Problem statement – Your reply should hold the line containing "clothing_hl_player_hat_034_1 | -363206488" and every later line of the records, reproduced exactly, and no other lines.
* * *
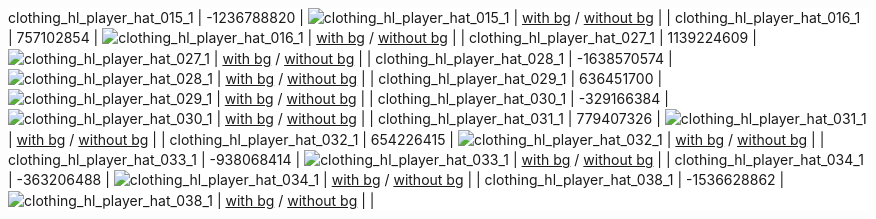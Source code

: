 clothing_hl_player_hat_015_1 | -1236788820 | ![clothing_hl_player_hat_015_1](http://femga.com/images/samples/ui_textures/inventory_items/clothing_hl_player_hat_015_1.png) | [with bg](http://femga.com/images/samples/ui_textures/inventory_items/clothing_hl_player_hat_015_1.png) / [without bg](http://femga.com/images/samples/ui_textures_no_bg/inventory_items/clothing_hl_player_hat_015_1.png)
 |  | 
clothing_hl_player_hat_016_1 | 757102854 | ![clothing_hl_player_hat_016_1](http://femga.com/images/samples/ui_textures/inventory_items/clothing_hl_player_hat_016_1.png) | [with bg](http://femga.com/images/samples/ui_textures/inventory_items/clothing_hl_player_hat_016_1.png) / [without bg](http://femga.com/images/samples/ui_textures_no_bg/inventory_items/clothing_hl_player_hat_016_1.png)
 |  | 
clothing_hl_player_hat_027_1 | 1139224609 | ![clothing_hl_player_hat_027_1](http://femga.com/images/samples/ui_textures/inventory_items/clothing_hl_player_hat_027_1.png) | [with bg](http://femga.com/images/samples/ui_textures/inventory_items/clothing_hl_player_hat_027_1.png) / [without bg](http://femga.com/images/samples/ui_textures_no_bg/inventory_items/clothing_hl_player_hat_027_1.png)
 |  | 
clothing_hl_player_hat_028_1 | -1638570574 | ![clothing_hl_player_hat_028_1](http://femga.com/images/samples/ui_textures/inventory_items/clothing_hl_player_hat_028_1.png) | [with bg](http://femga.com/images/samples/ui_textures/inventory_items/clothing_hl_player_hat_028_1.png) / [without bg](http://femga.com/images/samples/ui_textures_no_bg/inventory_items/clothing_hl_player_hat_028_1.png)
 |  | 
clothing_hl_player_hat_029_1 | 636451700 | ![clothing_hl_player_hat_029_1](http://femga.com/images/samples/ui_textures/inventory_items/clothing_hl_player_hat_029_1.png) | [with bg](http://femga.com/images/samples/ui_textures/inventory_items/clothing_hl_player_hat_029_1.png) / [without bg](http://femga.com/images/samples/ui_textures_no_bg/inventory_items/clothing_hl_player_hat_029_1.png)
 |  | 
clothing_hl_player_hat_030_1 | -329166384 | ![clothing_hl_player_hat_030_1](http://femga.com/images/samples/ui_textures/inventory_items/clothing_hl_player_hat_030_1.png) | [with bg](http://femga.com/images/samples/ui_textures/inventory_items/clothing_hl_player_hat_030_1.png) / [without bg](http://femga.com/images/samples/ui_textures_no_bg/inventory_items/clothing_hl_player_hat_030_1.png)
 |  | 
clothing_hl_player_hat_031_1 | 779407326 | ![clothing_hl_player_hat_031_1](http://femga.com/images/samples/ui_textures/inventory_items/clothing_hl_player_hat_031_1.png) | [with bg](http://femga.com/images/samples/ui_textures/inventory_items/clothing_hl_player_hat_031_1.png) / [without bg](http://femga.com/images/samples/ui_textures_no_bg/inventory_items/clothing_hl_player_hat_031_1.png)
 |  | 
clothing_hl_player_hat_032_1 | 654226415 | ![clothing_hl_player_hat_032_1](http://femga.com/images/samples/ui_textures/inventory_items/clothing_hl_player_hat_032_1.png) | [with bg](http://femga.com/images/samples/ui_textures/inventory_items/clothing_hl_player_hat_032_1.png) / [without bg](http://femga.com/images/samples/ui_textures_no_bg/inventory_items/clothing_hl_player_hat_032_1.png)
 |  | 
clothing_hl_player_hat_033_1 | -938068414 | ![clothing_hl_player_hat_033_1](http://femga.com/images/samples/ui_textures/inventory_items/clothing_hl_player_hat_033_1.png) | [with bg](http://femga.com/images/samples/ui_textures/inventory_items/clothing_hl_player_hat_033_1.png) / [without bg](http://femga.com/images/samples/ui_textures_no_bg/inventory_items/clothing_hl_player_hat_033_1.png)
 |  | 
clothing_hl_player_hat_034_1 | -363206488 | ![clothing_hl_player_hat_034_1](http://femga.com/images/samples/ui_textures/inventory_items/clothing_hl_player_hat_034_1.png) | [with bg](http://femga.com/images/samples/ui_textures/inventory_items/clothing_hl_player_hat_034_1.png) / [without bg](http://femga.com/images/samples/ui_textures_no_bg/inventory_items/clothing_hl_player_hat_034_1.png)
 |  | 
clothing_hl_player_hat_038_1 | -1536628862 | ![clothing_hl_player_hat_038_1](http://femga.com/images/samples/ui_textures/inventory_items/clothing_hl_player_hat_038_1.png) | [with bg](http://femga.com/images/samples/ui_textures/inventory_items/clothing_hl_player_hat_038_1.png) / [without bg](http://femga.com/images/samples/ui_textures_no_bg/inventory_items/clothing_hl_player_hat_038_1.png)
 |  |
* * *
Your response –
clothing_hl_player_hat_034_1 | -363206488 | ![clothing_hl_player_hat_034_1](http://femga.com/images/samples/ui_textures/inventory_items/clothing_hl_player_hat_034_1.png) | [with bg](http://femga.com/images/samples/ui_textures/inventory_items/clothing_hl_player_hat_034_1.png) / [without bg](http://femga.com/images/samples/ui_textures_no_bg/inventory_items/clothing_hl_player_hat_034_1.png)
 |  | 
clothing_hl_player_hat_038_1 | -1536628862 | ![clothing_hl_player_hat_038_1](http://femga.com/images/samples/ui_textures/inventory_items/clothing_hl_player_hat_038_1.png) | [with bg](http://femga.com/images/samples/ui_textures/inventory_items/clothing_hl_player_hat_038_1.png) / [without bg](http://femga.com/images/samples/ui_textures_no_bg/inventory_items/clothing_hl_player_hat_038_1.png)
 |  |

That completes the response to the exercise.